Am 12.09.2015 - 23:40 schrieb Gast

@Gast (01.07.2015)

Es sind wohl Kosten für Korrespondenzbanken, die bei einer Überweisung nach Thailand anfallen können. Die Postbank wirbt zum Beispiel mit 1,50 € für Überweisungen ins Ausland. Das ist aber nur die halbe Wahrheit. In Wirklichkeit gehen mindestens zusätzlich 10 € für die Abwicklung von Auslandszahlungen über die Deutsche Bank in Frankfurt ab, siehe Link zur Postbank

Hinzu kommen eventuell noch Gebühren von der Bank in Thailand.

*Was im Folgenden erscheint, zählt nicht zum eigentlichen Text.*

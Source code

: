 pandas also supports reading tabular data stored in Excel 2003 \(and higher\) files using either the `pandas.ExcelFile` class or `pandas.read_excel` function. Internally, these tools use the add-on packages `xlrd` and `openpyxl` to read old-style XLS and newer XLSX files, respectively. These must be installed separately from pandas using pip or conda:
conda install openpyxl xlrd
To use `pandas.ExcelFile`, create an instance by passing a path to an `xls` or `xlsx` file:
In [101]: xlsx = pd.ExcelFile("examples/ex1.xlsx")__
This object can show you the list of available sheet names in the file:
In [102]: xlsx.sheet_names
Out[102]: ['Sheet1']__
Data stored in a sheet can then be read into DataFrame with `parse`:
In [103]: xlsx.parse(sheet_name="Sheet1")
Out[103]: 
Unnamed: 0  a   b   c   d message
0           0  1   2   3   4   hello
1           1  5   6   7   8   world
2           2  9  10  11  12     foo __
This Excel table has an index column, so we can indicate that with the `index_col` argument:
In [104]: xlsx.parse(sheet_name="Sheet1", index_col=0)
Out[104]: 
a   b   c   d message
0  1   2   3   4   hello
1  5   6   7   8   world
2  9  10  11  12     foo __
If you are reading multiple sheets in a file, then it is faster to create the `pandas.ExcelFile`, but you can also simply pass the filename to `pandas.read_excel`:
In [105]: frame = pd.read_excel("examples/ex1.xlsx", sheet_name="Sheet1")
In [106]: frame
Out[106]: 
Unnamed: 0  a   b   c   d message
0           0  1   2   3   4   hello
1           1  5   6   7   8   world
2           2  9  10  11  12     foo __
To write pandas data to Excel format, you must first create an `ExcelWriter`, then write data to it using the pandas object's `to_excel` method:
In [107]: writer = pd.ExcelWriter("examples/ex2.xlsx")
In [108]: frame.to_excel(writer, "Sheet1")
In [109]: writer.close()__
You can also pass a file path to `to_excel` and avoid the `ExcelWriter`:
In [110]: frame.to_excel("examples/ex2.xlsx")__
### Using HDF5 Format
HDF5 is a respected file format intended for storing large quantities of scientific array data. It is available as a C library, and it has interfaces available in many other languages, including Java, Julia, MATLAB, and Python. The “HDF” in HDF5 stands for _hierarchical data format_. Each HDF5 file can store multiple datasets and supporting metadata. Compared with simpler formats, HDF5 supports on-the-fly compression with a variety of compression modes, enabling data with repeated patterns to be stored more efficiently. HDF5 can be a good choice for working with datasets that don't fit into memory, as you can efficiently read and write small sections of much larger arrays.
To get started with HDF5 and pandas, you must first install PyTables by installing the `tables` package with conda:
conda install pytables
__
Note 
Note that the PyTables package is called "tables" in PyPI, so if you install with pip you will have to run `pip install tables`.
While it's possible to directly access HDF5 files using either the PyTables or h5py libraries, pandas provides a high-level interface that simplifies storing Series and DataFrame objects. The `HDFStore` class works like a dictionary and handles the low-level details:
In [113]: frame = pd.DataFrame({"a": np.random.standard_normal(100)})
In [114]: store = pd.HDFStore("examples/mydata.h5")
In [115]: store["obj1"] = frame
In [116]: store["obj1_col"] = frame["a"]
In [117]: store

Es gibt inzwischen viele Anbieter die deutlich günstiger sind als Western Union, Skrill und Paysbuy. Teilweise überweisen diese zum echten Devisenkurs und mit Bestpreisgarantie, teilweise sogar kostenlos siehe Video auf YouTube

Am 21.08.2015 - 01:13 schrieb Gast
Es sollte beachtet werden, dass Überweisungen zum Immobilienerwerb generell in EURO zu sein haben. Auch wenn es evtl ungünstiger ist. Ansonsten gibt es Probleme beim Eintragen des Eigentums. Das Geld muss aus dem Ausland gekommen sein, was durch Euro Eingang dargestellt wird.
Am 01.07.2015 - 21:31 schrieb Gast
Es gibt aber irgendjemandem in Thailand, der sich Geld, bei jeder einzelnen Überweisung aus dem Ausland, abzweigt. Und zwar ca. 25 Euro. Das kann man leicht feststellen, wenn man ein Eurokonto in Thailand eröffnet und dann von Europa z.B. 1000.- Euro überweist. Am europäischen Kontoauszug steht dann 1000 Euro plus 20 Euro Spesen - also 1020 Euro. Und in Thailand steht dann 975.- Euro minus 4 Euro Spesen - also 971.- Euro. Wo die 25 Euro sind kann keiner sagen weder in Europa noch in der Thailändischen Bank.